- [WORK TO BE COMPLETED]: Look below for the line containing "than a trader."; from there through the line containing "of an orchestra.", both lines included, please set down each line exactly and nothing else.

Dataset excerpts:
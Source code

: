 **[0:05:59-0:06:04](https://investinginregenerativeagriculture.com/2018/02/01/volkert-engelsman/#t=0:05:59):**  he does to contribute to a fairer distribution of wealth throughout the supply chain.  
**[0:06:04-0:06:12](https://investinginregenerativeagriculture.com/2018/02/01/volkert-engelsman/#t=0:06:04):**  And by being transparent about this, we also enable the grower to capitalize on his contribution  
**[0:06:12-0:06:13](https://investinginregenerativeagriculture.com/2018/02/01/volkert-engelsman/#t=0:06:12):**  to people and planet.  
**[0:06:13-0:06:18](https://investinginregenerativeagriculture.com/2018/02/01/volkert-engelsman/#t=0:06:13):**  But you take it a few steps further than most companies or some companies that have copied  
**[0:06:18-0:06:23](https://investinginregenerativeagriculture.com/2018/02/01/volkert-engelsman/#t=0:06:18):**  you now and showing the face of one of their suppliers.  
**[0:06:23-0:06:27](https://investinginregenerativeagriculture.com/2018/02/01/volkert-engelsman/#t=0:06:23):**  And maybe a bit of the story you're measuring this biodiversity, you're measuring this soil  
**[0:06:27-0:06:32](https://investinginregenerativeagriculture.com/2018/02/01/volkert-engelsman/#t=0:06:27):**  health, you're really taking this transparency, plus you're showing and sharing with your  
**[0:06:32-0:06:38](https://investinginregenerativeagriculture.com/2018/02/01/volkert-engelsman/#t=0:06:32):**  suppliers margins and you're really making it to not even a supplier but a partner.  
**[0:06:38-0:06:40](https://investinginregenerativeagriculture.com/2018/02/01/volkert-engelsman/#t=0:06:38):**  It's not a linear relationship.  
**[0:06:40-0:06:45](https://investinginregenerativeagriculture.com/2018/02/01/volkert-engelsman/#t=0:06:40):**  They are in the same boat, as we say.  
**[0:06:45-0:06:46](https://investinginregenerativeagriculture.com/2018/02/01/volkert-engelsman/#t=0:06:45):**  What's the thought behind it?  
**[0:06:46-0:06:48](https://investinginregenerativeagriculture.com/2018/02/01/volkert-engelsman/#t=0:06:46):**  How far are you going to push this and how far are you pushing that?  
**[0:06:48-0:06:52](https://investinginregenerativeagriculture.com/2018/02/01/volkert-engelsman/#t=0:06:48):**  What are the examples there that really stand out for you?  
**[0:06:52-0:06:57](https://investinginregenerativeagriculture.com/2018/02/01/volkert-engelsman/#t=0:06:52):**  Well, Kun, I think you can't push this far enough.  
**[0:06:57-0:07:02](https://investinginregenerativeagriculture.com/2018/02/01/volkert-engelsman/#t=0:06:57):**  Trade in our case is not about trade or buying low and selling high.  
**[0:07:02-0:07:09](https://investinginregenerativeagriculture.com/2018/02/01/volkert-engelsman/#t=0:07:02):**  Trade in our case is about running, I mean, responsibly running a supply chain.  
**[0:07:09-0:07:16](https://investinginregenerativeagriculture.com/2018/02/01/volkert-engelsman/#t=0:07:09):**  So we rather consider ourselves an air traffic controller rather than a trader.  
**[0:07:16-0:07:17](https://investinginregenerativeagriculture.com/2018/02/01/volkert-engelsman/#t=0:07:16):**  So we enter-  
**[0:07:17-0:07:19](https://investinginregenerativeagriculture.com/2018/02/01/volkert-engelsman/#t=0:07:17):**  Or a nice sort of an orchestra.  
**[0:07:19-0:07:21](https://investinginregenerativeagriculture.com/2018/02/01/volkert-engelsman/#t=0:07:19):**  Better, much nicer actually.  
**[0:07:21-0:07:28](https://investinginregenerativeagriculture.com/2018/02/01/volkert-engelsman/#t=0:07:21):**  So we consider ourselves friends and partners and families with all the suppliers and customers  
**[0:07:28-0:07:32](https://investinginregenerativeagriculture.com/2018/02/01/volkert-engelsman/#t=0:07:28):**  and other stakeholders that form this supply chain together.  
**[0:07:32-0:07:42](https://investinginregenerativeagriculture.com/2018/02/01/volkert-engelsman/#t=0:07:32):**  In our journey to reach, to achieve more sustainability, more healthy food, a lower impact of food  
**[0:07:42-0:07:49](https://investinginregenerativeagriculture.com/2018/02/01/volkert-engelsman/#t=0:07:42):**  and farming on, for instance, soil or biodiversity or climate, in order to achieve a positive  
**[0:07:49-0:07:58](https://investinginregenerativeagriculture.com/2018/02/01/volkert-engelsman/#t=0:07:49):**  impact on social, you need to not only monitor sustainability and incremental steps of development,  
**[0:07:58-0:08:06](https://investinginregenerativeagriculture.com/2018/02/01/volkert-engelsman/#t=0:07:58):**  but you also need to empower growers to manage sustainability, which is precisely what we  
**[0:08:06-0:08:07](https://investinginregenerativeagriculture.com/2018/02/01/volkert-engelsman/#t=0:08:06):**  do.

- [RESPONSE FOR THIS EXERCISE]:
**[0:07:09-0:07:16](https://investinginregenerativeagriculture.com/2018/02/01/volkert-engelsman/#t=0:07:09):**  So we rather consider ourselves an air traffic controller rather than a trader.  
**[0:07:16-0:07:17](https://investinginregenerativeagriculture.com/2018/02/01/volkert-engelsman/#t=0:07:16):**  So we enter-  
**[0:07:17-0:07:19](https://investinginregenerativeagriculture.com/2018/02/01/volkert-engelsman/#t=0:07:17):**  Or a nice sort of an orchestra.  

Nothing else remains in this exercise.